▶ [What to do]:
The response should hold each line from the entries below where "Python" is found.

▶ [Material for this task]:
=== Begin Enclosure ===

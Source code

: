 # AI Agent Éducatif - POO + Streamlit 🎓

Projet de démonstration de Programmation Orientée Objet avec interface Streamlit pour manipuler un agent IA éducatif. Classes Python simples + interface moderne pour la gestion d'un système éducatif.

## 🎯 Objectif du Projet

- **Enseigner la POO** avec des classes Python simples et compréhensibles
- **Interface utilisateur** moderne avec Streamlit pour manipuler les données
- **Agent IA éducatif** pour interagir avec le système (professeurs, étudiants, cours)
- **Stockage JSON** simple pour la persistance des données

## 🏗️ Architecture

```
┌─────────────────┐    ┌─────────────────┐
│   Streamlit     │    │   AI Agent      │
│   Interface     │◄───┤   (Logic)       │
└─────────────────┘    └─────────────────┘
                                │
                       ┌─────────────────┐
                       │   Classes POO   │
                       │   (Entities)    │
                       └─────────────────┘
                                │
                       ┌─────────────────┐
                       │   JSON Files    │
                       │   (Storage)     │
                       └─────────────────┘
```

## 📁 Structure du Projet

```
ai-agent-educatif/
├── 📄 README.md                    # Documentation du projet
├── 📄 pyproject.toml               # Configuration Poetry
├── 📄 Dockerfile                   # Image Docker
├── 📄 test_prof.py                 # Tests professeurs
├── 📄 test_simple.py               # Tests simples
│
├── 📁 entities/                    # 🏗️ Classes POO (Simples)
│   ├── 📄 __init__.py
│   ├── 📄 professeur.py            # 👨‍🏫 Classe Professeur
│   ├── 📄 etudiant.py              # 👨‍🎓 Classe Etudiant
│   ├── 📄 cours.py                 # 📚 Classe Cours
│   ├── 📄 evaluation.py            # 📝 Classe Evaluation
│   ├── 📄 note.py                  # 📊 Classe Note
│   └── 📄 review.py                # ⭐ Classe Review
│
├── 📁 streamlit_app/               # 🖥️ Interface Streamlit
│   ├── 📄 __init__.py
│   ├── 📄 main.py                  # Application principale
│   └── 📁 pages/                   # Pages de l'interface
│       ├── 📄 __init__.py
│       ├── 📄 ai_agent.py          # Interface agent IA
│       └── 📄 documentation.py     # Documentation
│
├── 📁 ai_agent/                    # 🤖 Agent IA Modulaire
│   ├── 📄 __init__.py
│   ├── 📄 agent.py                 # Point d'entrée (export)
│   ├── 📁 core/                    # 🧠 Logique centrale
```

=== End Enclosure ===

▶ [Expected answer]:
Projet de démonstration de Programmation Orientée Objet avec interface Streamlit pour manipuler un agent IA éducatif. Classes Python simples + interface moderne pour la gestion d'un système éducatif.
- **Enseigner la POO** avec des classes Python simples et compréhensibles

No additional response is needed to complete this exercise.